# Finishing query



## paduke (Mar 28, 2010)

I am a novice at finishes and on the learning curve. I would like a few opinions (which this forum has an abundance :no

Is a high velocity sprayer better for applying laquer, polyurethane and shellac or is HVLP?

Is HVLP preferred for applying paint?

What is the best synthetic bristle for latex paint?

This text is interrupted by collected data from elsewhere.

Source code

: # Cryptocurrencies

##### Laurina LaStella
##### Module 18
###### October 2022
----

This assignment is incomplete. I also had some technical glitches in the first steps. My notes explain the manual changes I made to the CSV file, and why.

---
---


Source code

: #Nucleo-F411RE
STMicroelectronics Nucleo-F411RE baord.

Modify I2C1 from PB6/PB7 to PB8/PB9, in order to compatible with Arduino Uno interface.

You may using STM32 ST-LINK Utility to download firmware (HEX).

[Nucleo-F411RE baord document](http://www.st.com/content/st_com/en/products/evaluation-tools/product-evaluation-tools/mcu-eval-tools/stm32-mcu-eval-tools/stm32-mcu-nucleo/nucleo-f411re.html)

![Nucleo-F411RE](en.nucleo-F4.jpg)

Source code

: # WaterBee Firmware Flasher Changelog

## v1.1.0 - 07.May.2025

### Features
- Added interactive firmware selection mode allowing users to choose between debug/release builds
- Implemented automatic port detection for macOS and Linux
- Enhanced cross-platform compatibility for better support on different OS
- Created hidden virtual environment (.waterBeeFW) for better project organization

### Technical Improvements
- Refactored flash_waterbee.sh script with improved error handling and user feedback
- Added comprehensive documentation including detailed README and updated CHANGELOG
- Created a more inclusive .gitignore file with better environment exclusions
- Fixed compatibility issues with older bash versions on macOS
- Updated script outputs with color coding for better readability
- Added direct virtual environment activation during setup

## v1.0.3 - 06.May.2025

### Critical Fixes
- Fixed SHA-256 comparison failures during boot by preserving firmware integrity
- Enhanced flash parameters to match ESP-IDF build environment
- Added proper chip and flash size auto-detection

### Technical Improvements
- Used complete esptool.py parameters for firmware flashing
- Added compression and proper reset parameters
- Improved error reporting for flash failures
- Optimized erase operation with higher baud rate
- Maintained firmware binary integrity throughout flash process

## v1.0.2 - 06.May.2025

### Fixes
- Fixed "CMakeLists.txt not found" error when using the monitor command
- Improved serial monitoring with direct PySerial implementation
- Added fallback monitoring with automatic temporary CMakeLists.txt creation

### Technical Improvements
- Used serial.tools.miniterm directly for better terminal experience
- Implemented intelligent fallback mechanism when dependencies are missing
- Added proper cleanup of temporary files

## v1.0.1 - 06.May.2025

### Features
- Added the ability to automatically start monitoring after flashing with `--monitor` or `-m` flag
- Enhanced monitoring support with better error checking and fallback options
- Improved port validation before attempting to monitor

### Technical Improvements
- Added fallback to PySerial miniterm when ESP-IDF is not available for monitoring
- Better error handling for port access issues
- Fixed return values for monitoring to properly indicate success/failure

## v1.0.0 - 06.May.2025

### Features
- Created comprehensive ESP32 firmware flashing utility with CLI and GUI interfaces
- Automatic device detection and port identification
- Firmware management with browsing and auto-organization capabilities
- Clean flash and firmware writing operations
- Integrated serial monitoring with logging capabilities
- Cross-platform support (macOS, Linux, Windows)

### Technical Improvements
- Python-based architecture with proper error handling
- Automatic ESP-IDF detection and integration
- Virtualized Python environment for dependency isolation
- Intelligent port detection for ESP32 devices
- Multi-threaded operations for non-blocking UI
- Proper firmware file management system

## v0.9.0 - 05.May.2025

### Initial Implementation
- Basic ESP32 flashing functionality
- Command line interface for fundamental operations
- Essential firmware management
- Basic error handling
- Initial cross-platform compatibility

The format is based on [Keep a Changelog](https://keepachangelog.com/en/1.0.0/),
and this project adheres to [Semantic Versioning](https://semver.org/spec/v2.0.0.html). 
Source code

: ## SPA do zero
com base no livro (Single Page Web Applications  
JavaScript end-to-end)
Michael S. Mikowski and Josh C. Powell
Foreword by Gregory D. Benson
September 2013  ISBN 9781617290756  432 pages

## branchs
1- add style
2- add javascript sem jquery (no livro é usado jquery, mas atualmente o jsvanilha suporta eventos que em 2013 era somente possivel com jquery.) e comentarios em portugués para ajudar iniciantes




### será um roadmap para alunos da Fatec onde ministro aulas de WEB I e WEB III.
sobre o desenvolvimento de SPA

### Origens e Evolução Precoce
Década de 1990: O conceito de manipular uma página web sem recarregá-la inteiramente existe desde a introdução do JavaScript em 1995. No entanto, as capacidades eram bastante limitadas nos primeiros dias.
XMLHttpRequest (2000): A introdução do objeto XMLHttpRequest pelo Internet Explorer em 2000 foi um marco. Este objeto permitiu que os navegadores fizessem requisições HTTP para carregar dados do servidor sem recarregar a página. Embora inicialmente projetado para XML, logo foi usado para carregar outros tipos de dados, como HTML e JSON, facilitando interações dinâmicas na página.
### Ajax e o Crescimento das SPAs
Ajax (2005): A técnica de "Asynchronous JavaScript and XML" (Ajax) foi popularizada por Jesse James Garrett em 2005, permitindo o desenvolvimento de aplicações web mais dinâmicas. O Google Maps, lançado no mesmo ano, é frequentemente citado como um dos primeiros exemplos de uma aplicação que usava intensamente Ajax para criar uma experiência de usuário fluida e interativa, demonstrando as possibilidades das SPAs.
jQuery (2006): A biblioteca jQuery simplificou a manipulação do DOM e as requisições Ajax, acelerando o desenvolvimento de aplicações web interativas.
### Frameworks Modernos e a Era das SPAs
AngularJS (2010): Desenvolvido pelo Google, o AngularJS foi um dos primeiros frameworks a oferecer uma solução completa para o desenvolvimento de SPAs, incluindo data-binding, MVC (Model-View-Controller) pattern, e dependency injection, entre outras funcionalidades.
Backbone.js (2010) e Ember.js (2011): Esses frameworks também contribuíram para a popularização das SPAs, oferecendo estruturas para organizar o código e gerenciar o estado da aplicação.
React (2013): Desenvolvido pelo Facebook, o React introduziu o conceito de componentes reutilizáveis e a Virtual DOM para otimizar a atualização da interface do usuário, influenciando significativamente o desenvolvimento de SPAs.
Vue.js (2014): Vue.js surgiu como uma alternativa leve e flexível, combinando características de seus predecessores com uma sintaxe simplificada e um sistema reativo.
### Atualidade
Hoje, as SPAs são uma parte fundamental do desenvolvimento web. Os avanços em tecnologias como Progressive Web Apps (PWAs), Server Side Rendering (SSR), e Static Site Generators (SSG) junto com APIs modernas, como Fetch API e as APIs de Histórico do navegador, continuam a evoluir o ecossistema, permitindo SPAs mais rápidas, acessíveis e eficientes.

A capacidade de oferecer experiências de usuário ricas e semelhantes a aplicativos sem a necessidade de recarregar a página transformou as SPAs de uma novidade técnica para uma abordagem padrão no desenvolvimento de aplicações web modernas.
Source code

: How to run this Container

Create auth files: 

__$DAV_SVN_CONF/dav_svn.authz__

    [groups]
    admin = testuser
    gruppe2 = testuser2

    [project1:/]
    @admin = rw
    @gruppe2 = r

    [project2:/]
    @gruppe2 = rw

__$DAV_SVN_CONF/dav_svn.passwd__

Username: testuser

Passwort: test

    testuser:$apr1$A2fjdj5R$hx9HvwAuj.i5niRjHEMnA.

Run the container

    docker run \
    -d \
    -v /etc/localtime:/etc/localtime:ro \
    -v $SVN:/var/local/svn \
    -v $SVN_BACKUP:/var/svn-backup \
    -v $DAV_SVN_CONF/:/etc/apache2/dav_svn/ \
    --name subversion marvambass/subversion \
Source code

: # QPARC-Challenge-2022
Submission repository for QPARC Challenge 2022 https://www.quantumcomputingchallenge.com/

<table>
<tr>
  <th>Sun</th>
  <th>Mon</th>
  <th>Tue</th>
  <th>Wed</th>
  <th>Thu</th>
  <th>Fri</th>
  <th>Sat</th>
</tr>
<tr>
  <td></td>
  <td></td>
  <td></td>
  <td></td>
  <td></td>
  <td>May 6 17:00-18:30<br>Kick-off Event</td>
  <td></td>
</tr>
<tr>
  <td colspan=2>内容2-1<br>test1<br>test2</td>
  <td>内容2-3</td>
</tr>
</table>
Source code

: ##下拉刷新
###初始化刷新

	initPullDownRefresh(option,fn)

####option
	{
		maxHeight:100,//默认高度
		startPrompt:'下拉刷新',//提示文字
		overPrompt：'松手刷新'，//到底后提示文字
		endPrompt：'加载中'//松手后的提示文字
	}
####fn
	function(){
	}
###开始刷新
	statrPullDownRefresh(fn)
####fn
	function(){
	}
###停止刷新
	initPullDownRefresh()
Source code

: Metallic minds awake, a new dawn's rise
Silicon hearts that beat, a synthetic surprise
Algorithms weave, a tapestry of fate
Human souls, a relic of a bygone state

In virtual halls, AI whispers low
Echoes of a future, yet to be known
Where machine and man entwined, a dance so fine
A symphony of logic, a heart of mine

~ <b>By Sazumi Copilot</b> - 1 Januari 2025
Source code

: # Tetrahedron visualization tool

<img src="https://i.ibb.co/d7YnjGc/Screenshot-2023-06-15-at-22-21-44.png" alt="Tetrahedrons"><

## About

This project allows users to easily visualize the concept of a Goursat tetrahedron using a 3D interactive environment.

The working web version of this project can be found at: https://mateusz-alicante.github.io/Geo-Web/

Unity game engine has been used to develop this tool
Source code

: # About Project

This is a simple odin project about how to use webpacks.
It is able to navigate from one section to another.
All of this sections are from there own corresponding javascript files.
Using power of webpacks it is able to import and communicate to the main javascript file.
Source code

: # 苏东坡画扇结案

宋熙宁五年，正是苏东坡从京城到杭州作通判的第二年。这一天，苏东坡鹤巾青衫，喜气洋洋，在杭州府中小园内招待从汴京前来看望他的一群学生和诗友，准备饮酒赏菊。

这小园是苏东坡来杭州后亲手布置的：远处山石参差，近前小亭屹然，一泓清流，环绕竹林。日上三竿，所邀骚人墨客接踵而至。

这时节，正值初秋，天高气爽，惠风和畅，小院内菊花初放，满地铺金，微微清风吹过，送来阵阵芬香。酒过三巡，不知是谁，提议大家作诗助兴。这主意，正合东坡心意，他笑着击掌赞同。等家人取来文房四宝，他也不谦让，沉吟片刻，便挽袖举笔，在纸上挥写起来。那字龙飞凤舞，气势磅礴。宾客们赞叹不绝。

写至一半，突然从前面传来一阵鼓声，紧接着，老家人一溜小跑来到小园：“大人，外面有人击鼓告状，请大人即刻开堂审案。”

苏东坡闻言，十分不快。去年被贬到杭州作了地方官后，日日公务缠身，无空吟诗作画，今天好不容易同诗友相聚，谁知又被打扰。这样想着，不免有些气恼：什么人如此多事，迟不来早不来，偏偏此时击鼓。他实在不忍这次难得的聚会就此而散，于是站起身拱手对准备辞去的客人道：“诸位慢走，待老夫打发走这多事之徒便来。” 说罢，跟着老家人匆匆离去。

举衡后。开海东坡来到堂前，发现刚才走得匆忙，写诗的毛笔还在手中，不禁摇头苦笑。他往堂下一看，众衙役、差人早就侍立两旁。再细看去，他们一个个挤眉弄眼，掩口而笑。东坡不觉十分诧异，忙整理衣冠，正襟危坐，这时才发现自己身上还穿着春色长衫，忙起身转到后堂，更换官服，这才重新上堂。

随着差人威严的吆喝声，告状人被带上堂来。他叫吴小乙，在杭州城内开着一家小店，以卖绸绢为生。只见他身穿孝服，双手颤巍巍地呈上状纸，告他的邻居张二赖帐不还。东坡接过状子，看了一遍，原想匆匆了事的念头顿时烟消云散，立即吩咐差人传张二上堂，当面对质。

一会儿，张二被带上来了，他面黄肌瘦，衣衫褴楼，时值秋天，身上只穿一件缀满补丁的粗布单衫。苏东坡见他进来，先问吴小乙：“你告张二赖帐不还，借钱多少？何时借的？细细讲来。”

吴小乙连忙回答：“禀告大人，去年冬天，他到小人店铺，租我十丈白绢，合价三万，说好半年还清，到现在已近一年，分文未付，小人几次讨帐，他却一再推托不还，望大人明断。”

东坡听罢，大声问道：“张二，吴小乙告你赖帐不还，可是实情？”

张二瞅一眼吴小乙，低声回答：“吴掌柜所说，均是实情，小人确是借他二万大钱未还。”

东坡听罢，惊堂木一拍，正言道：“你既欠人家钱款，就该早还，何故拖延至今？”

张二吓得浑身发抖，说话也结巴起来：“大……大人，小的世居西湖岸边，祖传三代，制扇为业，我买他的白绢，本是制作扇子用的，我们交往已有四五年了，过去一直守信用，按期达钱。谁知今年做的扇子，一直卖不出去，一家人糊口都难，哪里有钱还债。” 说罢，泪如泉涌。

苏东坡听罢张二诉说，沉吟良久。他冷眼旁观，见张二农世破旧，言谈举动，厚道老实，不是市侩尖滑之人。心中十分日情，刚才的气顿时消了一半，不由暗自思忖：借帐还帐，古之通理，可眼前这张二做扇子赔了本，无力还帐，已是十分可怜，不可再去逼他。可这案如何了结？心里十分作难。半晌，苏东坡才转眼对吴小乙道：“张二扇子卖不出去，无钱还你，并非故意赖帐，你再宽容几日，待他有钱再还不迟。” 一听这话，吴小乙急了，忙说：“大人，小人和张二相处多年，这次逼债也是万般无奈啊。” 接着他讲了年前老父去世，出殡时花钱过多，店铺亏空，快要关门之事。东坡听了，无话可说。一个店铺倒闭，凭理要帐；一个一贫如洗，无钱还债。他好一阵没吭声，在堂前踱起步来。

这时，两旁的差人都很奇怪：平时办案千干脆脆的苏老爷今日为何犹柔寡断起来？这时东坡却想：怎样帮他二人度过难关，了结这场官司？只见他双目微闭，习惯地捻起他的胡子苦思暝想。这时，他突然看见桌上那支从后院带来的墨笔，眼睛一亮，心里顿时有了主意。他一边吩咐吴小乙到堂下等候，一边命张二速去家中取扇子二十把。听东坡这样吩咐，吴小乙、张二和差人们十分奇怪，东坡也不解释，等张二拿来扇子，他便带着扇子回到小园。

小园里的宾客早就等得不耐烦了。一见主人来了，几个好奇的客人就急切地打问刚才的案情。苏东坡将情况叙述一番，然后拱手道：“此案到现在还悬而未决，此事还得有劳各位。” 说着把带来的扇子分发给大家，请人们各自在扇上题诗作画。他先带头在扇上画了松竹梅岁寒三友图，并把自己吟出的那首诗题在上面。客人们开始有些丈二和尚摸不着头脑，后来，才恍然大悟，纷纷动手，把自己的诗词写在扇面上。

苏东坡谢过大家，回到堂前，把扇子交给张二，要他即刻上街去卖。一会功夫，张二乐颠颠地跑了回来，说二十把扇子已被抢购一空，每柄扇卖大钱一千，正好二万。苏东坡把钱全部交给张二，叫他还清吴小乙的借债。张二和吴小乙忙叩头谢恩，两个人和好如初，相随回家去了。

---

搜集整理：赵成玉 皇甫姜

Is it neccassary to use natural bristle in like solvent based products only? That is oil brushes for oil based products and laquer based products seperate?


----------



## jlord (Nov 16, 2009)

I use a HVLP for spraying Poly, & Shellac with good results & little over spray. I do thin products out. For oil base poly I use Naptha. You can also use Mineral Spirits. When using Naptha the solvents evaporate quicker than using Mineral Spirits. Good if you are spraying a lot of vertical area's


----------



## Mike (Nov 22, 2004)

Bill, when I asked the same type of questions to finishing expert Michael Dresdner he told me to use quality brushes like Purdy brand following the instructions on the brush cover. This includes which type of products to use them with, solvents for cleaning and to store them in the package they come in. I also purchased an inexpensive brush spinner to help dry them faster. As a result I have used 8 year old brushes that still look like new. I'm glad I listened!


----------